The findings of the present study showed that preoperative atropine injection is associated with a reduction in oral and pharyngeal secretions during surgery and stay in PACU. Also, since high volume of secretions during surgery and stay in PACU can be associated with complications such as aspiration and coughing, atropine administration can reduce the volume of secretions. Wilmott et al. also showed that preoperative atropine injection in children was associated with a decrease in airway secretions (13). In fact, atropine can be classified as an anticholinergic agent (14). Anticholinergic agents reduce the effect of the parasympathetic nervous system and, in doing so, block the effects of the vagus nerve. Atropine allows for increased stimulation of the sinoatrial node by blocking vagal activity and conduction through the cardiac electrical system resulting in the contraction of the cardiac muscle. Because bradycardia is related to anesthesia, paralysis, and direct laryngoscopy is thought to be predominantly vagally mediated, atropine is a natural choice for counteracting these effects (13-17).
The findings of the present study showed no significant difference between the atropine and control groups in terms of the incidence of delirium during stay in PACU. On the other hand, as the length of stay in PACU increased, the delirium severity decreased in both groups, but there was no significant difference between the two groups in terms of changes in the severity of delirium. Hudek (11) and Prugh et al. (12) found that preoperative atropine administration was associated with decreased delirium severity and postoperative agitation. In the meantime, Asadi et al. showed that adding atropine to ketamine can significantly reduce excessive salivation without causing adverse effects on treatment success and length of stay in the emergency department (2).

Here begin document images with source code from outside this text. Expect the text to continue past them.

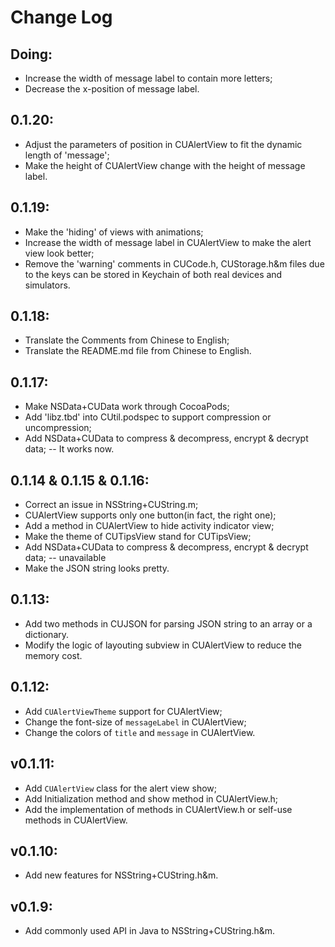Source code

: # Change Log

## Doing:

- Increase the width of message label to contain more letters;
- Decrease the x-position of message label.

## 0.1.20:

- Adjust the parameters of position in CUAlertView to fit the dynamic length of 'message';
- Make the height of CUAlertView change with the height of message label.

## 0.1.19:

- Make the 'hiding' of views with animations;
- Increase the width of message label in CUAlertView to make the alert view look better;
- Remove the 'warning' comments in CUCode.h, CUStorage.h&m files due to the keys can be stored in Keychain of both real devices and simulators.

## 0.1.18:

- Translate the Comments from Chinese to English;
- Translate the README.md file from Chinese to English.

## 0.1.17:

- Make NSData+CUData work through CocoaPods;
- Add 'libz.tbd' into CUtil.podspec to support compression or uncompression;
- Add NSData+CUData to compress & decompress, encrypt & decrypt data; -- It works now.

## 0.1.14 & 0.1.15 & 0.1.16:

- Correct an issue in NSString+CUString.m;
- CUAlertView supports only one button(in fact, the right one);
- Add a method in CUAlertView to hide activity indicator view;
- Make the theme of CUTipsView stand for CUTipsView;
- Add NSData+CUData to compress & decompress, encrypt & decrypt data; -- unavailable
- Make the JSON string looks pretty.

## 0.1.13:

- Add two methods in CUJSON for parsing JSON string to an array or a dictionary.
- Modify the logic of layouting subview in CUAlertView to reduce the memory cost.

## 0.1.12:

- Add `CUAlertViewTheme` support for CUAlertView;
- Change the font-size of `messageLabel` in CUAlertView;
- Change the colors of `title` and `message` in CUAlertView.

## v0.1.11:

- Add `CUAlertView` class for the alert view show;
- Add Initialization method and show method in CUAlertView.h;
- Add the implementation of methods in CUAlertView.h or self-use methods in CUAlertView.

## v0.1.10:

- Add new features for NSString+CUString.h&m.

## v0.1.9:

- Add commonly used API in Java to NSString+CUString.h&m.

The results of the current study showed that preoperative atropine administration is associated with a reduction in postoperative complications. Atropine is an anticholinergic drug that increases HR, reduces gastrointestinal, urinary, and biliary motility, and has anti-secretory effects by blocking acetylcholine receptors, and is therefore used in various cases such as bradycardia, antidote for organophosphate poisoning, and inhibition of salivation (13). It should be noted that evaluating the effect of atropine on respiratory complications and hemodynamic parameters in pediatric surgeries can be considered the strong point of this study; however, the small sample size and the non-evaluation of different doses of its administration can be some of the limitations of the present study. Therefore, it is suggested to conduct similar studies in the future addressing different doses of this drug and different types of pediatric surgeries so that the obtained results can be more reliably generalized to the target population.
5.1. Conclusions
The findings of the present study indicated that although the administration of atropine results in not only higher HR but also a slightly higher incidence of delirium in the atropine group compared to the control group, it may reduce the incidence of respiratory complications and the volume of secretions after surgery. In fact, in spite of a slight change in HR and a slight increase in the incidence of delirium, it can be stated that administration of atropine can be useful in the reduction of complications and secretions of volume after surgery. However, more studies are needed to make a more definitive conclusion in this regard.